To persist with this hyperbolic metaphor, we stepped out of the airplane decisively with the Divorce Act in 1968, though even then, only after years of threatening to do so. Prior to that unnatural Act, one couldn’t actually get a divorce in Canada—except through a specific Act of Parliament, after a Senate Committee had reviewed one’s arguments. Those were the good old days. For under the old common law, marriages were not only between one man and one woman, but also till death did them part. Hence the frequent use of the word “solemnized.”

It was understood that certain movie stars and other high flyers could get divorces because they had the means and the connections. “Normal” people were stuck with each other, and might as well try to work out their differences. They could separate, but not re-marry. Once Parliamentary Divorces had become fairly common and rubber-stamp, however, something like the Divorce Act became inevitable.

We will never have space in this column to connect all the dots. Suffice to say, especially in retrospect, the Civil Marriage Act of 2005 was presented as another “inevitable.” The title gives the whole story away. The courts, and even the tax department, were already recognizing “civil unions” in which no formal marriage vows had been exchanged, as the equivalent of marriages.

The surprising thing is that they do not yet recognize polygamous arrangements. “Pourquoi pas?” as the feminists used to say. I’d guess the answer is, that the tax department doesn’t like the fiscal implications.

Meanwhile, I have attended more than one wedding in a Catholic church in which, even though the candidates were, outwardly, a man and a woman, the priest systematically replaced the words “man and woman” in the liturgy with the words “two persons.” Yes, we’re all gay today.

The late J.M. Cameron, a much-admired university professor and something of a mentor to me, went discreetly to war with his own (Catholic) Church in the 1970s, upon discovering the nonce-word “values” had crept into some proposed new, hip translation of liturgical texts. As he was at pains to explain, the use of that word implied the “value system” being invoked was one of many we could choose from. That, in turn, undermined every claim to moral authority.

Something similar happened in society once the word “heterosexual” escaped from medical texts and entered into common speech. From that obscure moment forward, the key relation between “one man and one woman”—that is at the root of child-conception, and thus the means by which a civilization stays in business—was made vague.

The term “homosexual” had previously indicated a deviation from the norm. With the admission of the term “heterosexual,” there was no longer a norm.
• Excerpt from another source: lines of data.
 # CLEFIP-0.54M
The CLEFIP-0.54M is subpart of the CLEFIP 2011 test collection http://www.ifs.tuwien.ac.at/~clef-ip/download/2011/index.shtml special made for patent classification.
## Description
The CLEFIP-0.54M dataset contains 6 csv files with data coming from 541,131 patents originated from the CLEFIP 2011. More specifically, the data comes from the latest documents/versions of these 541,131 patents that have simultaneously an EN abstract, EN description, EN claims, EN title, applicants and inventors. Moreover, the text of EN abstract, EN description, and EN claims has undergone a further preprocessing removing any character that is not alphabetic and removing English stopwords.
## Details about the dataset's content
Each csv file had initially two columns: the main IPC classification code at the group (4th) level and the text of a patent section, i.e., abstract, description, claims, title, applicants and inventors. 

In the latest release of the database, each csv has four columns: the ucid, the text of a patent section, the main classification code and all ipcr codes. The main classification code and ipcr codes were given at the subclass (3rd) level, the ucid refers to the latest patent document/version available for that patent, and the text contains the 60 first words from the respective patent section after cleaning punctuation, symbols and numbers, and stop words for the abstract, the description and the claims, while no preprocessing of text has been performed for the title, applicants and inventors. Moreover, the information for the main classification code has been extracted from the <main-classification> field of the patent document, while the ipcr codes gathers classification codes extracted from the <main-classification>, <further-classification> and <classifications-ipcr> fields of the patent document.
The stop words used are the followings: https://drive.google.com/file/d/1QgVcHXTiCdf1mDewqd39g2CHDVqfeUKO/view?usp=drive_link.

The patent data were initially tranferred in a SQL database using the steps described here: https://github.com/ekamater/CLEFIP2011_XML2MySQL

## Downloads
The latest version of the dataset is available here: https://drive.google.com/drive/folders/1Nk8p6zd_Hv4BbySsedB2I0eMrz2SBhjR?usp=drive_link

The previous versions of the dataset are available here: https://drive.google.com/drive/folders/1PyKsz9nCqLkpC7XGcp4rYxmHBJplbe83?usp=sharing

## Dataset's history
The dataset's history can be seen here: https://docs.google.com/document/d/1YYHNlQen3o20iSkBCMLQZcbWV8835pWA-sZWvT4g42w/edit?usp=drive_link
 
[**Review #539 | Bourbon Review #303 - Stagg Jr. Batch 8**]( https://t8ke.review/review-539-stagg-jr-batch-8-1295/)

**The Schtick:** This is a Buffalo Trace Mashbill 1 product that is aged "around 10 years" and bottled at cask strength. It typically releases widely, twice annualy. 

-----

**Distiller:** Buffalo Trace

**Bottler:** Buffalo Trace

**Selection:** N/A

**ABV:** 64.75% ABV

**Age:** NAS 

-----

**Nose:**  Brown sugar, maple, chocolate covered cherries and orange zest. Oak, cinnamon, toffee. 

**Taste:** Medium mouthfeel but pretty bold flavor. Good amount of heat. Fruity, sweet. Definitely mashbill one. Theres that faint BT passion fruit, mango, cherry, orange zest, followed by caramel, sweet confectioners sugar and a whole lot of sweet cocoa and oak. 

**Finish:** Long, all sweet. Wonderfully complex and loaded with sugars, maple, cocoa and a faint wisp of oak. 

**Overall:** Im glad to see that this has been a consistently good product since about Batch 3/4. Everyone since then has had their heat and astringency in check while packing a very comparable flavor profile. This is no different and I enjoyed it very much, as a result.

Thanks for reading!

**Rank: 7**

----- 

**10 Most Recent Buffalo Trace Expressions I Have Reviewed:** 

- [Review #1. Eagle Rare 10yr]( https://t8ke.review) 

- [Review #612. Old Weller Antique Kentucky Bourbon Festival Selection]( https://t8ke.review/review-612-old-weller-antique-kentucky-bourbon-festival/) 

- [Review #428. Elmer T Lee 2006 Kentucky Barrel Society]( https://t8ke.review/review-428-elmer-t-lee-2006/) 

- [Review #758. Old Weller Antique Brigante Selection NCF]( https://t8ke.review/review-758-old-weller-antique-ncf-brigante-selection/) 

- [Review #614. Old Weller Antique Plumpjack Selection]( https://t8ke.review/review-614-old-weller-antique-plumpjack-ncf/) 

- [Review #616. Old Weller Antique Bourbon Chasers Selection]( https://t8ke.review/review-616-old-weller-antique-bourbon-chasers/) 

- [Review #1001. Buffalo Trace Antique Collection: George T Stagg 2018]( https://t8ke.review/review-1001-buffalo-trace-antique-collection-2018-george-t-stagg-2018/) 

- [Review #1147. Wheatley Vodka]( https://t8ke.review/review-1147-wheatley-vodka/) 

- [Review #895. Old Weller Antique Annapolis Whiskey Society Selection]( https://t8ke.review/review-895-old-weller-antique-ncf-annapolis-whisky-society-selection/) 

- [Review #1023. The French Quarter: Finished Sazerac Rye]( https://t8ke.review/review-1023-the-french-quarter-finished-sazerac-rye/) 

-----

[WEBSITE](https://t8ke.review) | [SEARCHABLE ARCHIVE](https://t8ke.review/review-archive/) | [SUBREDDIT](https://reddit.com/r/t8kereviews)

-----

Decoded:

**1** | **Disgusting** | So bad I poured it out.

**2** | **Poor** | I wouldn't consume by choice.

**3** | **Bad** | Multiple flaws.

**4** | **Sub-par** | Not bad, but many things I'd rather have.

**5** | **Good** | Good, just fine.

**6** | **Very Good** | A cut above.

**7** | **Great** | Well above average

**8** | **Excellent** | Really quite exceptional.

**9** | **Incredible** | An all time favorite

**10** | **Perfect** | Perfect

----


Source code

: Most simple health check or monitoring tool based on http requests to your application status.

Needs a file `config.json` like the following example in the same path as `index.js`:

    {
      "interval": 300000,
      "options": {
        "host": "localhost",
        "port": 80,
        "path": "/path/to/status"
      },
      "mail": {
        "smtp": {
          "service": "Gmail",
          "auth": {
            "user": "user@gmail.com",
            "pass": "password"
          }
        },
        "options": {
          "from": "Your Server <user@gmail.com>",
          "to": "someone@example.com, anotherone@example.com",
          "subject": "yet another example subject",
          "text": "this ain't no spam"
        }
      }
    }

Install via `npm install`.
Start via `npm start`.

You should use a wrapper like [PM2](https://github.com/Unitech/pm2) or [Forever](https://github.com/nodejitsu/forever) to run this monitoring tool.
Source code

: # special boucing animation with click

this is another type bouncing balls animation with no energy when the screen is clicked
Since then, it has been “all relative, man.”

I have read innumerable glib columns and editorials (perhaps they just seem innumerable) saying, “What was all the fuss about?” Five years later, there are no signs of the world ending.

But in the fuss that never happened—there was no serious debate in Canada of a provision rejected by voters in one U.S. state after another by very wide margins—none of the tiny number of public opponents of “same-sex marriage” actually predicted the end of our world. For that was already “yesterday’s news.”